# Boar 99



## Silverboar (Sep 4, 2010)

Last Night, Structure, Tx., 70 Yds., 9:00 pm


----------



## On a call (Mar 3, 2010)

Awe man you have all the fun !!! But I really am happy for you !!!!!!!

Nice shoot droped in his tracks no doubt. Where you actually aiming for the ear ?


----------



## On a call (Mar 3, 2010)

Is that corn ???


----------



## youngdon (Mar 10, 2010)

Nice shooting ! Thanks for sharing Silverboar.


----------



## El Gato Loco (Jan 15, 2010)

Way to put 'em down man! You have all the luck!!


----------



## bones44 (Jan 7, 2011)

Nice job. Are the coals ready yet ??


----------



## Silverboar (Sep 4, 2010)

On a call said:


> Awe man you have all the fun !!! But I really am happy for you !!!!!!!
> 
> Nice shoot droped in his tracks no doubt. Where you actually aiming for the ear ?

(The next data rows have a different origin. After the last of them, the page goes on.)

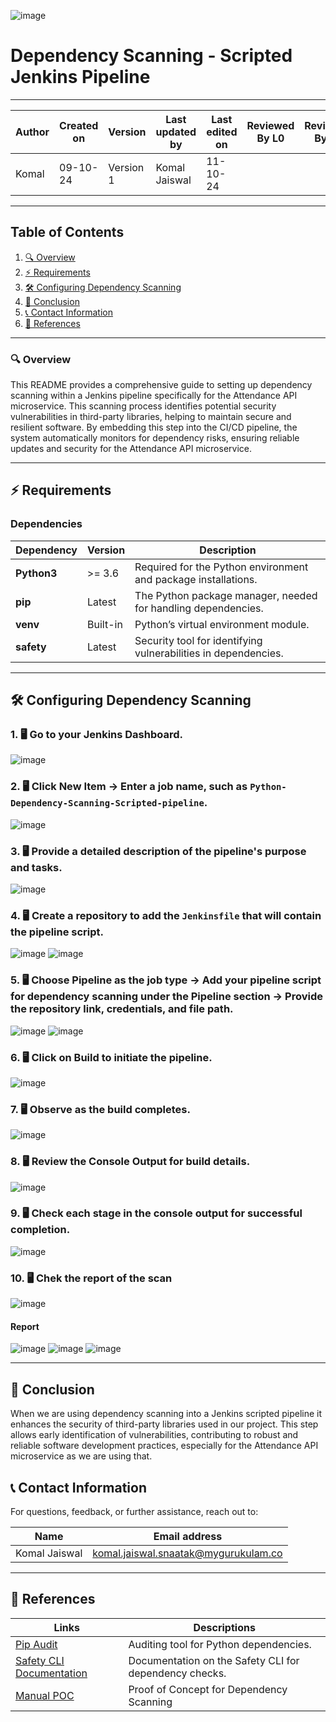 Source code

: ![image](https://github.com/user-attachments/assets/5b7f3b57-8600-476b-abd7-612566449a47)


# Dependency Scanning - Scripted Jenkins Pipeline

---  
| Author      | Created on | Version   | Last updated by | Last edited on | Reviewed By L0 | Reviewed By L1 | Reviewed By L2 |
|-------------|------------|-----------|-----------------|----------------|----------------|----------------|----------------| 
| Komal       | 09-10-24   | Version 1 | Komal Jaiswal   | 11-10-24       |                |                |                |

---

## Table of Contents
1. [🔍 Overview](#-overview)
2. [⚡ Requirements](#-requirements)
3. [🛠️ Configuring Dependency Scanning](#-configuring-dependency-scanning)
4. [📌 Conclusion](#-conclusion)
5. [📞 Contact Information](#-contact-information)
6. [📖 References](#-references)

---

### 🔍 Overview
This README provides a comprehensive guide to setting up dependency scanning within a Jenkins pipeline specifically for the Attendance API microservice. This scanning process identifies potential security vulnerabilities in third-party libraries, helping to maintain secure and resilient software. By embedding this step into the CI/CD pipeline, the system automatically monitors for dependency risks, ensuring reliable updates and security for the Attendance API microservice.

---

## ⚡ Requirements

### Dependencies

| Dependency      | Version   | Description                                                     |
|-----------------|-----------|-----------------------------------------------------------------|
| **Python3**     | >= 3.6    | Required for the Python environment and package installations.  |
| **pip**         | Latest    | The Python package manager, needed for handling dependencies.   |
| **venv**        | Built-in  | Python’s virtual environment module.                            |
| **safety**      | Latest    | Security tool for identifying vulnerabilities in dependencies.  |

---

## 🛠️ Configuring Dependency Scanning

### 1. 🖥️ Go to your Jenkins Dashboard.
![image](https://github.com/user-attachments/assets/f8013644-3ae2-4f6f-9c2d-c67f94650f62)

### 2. 🖥️ Click **New Item** → Enter a job name, such as `Python-Dependency-Scanning-Scripted-pipeline`.
![image](https://github.com/user-attachments/assets/66dc78e0-2460-4330-8758-ca2a70d04c6b)

### 3. 🖥️ Provide a detailed description of the pipeline's purpose and tasks.
![image](https://github.com/user-attachments/assets/619bbc9f-4e8f-4a88-bbfb-ddd01c874a3b)

### 4. 🖥️ Create a repository to add the `Jenkinsfile` that will contain the pipeline script.
![image](https://github.com/user-attachments/assets/66958772-e1ff-402b-bb0d-d9ae7282622c)
![image](https://github.com/user-attachments/assets/236301aa-7a67-4fb8-ae70-4d8d0acff2fe)

### 5. 🖥️ Choose Pipeline as the job type → Add your pipeline script for dependency scanning under the Pipeline section → Provide the repository link, credentials, and file path.
![image](https://github.com/user-attachments/assets/ebb21928-5b36-4801-962d-c5fd961b9868)
![image](https://github.com/user-attachments/assets/f9263c52-c63b-4f47-9601-f4c7e79e5492)


### 6. 🖥️ Click on **Build** to initiate the pipeline.
![image](https://github.com/user-attachments/assets/3d2a6392-3a0b-4640-90b9-af9c6c349d09)

### 7. 🖥️ Observe as the build completes.
![image](https://github.com/user-attachments/assets/5dd5d4a9-f8e3-46aa-b5a8-f6d857b4b1a7)

### 8. 🖥️ Review the **Console Output** for build details.
![image](https://github.com/user-attachments/assets/c0e18b7c-fb74-40df-8497-b820279f70a6)

### 9. 🖥️ Check each stage in the console output for successful completion.

![image](https://github.com/user-attachments/assets/eb64f276-1c15-47fa-a591-ff150c604030)

### 10. 🖥️ Chek the report of the scan 
![image](https://github.com/user-attachments/assets/24d9ce3a-d70f-403f-a16d-a690c5079109)

#### Report

![image](https://github.com/user-attachments/assets/749c6574-d622-49f8-8c10-24b32d34a26e)
![image](https://github.com/user-attachments/assets/c1e767f3-4b34-4411-94f7-8ef7798ec450)
![image](https://github.com/user-attachments/assets/bf1b4b04-cd00-45f2-9f47-129eb5308c01)

---

## 📌 Conclusion
When we are using dependency scanning into a Jenkins scripted pipeline it enhances the security of third-party libraries used in our project. This step allows early identification of vulnerabilities, contributing to robust and reliable software development practices, especially for the Attendance API microservice as we are using that.

## 📞 Contact Information
For questions, feedback, or further assistance, reach out to:

| Name          | Email address                        |
|---------------|-------------------------------------|
| Komal Jaiswal | komal.jaiswal.snaatak@mygurukulam.co |

---

## 📖 References
| Links                                                                               | Descriptions                                          |
|-------------------------------------------------------------------------------------|-------------------------------------------------------|
| [Pip Audit](https://pypi.org/project/pip-audit/)                                    | Auditing tool for Python dependencies.                |
| [Safety CLI Documentation](https://safetycli.com/product/safety-cli)                | Documentation on the Safety CLI for dependency checks.|
| [Manual POC](https://github.com/mygurukulam-p10/Documentation-P10-Snaatak/tree/main/Application%20CI%20Design/Python%20CI%20Checks/Dependency-Scanning-POC) | Proof of Concept for Dependency Scanning              |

Yes Sir. This particular piece of land is long and rectangular, and if the hogs run at all after being shot, they have a god chance of scooting under the property line fence and then they automatically become out of bounds. Better to drop'em where they stand....


----------



## Silverboar (Sep 4, 2010)

Yup. Feeders are legal in Texas, as is night hunting, using lights at night (not on deer), no bag limits, no size restrictions, no sex restictions, no weapon not allowed, no season either. It's a full-on swine war I tell'ya!


----------



## On a call (Mar 3, 2010)

Sign me up....!


----------



## youngdon (Mar 10, 2010)

What if any license is required, just a general hunting ?


----------



## On a call (Mar 3, 2010)

or any at all ?


----------